# Task material
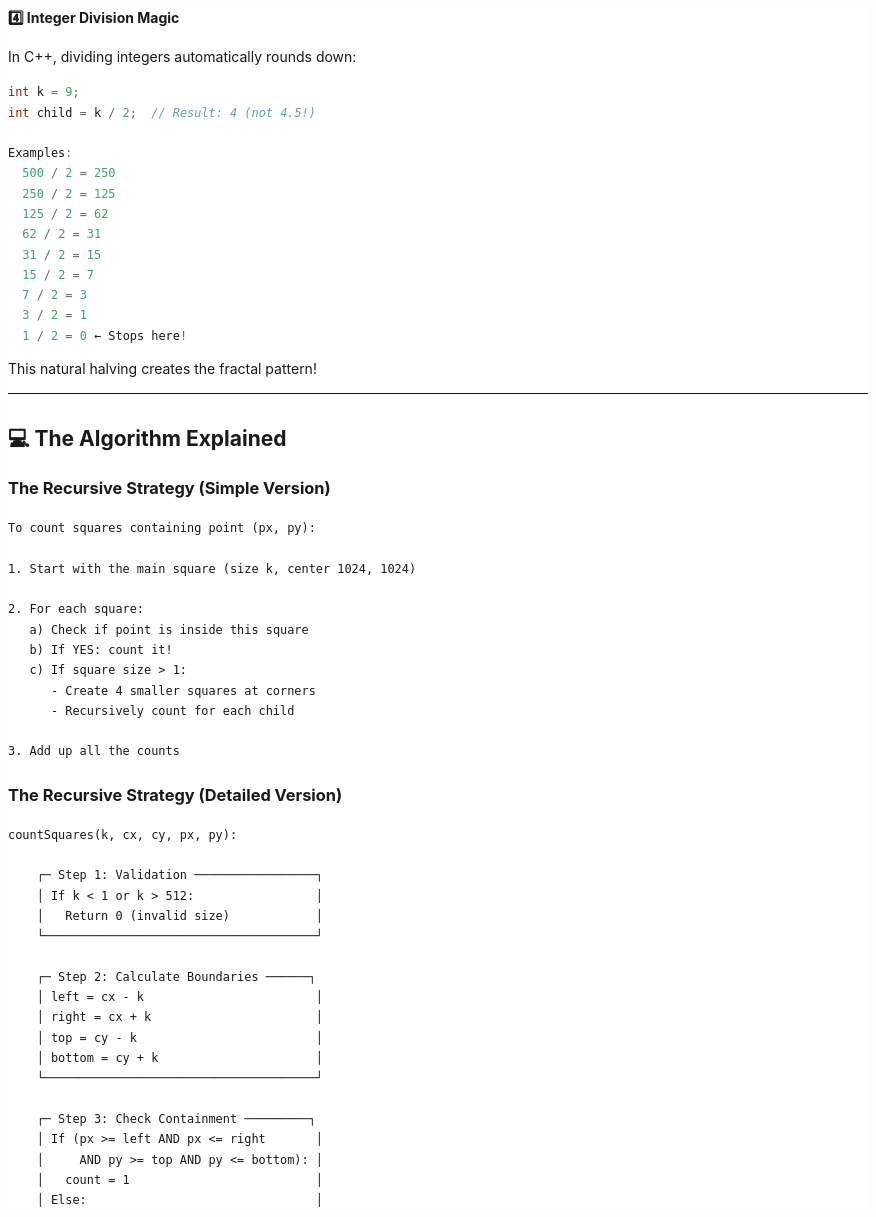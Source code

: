 #### 4️⃣ **Integer Division Magic**

In C++, dividing integers automatically rounds down:

```cpp
int k = 9;
int child = k / 2;  // Result: 4 (not 4.5!)

Examples:
  500 / 2 = 250
  250 / 2 = 125
  125 / 2 = 62
  62 / 2 = 31
  31 / 2 = 15
  15 / 2 = 7
  7 / 2 = 3
  3 / 2 = 1
  1 / 2 = 0 ← Stops here!
```

This natural halving creates the fractal pattern!

---

## 💻 The Algorithm Explained

### The Recursive Strategy (Simple Version)

```
To count squares containing point (px, py):

1. Start with the main square (size k, center 1024, 1024)

2. For each square:
   a) Check if point is inside this square
   b) If YES: count it!
   c) If square size > 1:
      - Create 4 smaller squares at corners
      - Recursively count for each child
   
3. Add up all the counts
```

### The Recursive Strategy (Detailed Version)

```
countSquares(k, cx, cy, px, py):
    
    ┌─ Step 1: Validation ─────────────────┐
    │ If k < 1 or k > 512:                 │
    │   Return 0 (invalid size)            │
    └──────────────────────────────────────┘
    
    ┌─ Step 2: Calculate Boundaries ──────┐
    │ left = cx - k                        │
    │ right = cx + k                       │
    │ top = cy - k                         │
    │ bottom = cy + k                      │
    └──────────────────────────────────────┘
    
    ┌─ Step 3: Check Containment ─────────┐
    │ If (px >= left AND px <= right       │
    │     AND py >= top AND py <= bottom): │
    │   count = 1                          │
    │ Else:                                │
```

# Work task
Taking the records above as input, show every line in which the word "each" is present.

# Exercise response
2. For each square:
      - Recursively count for each child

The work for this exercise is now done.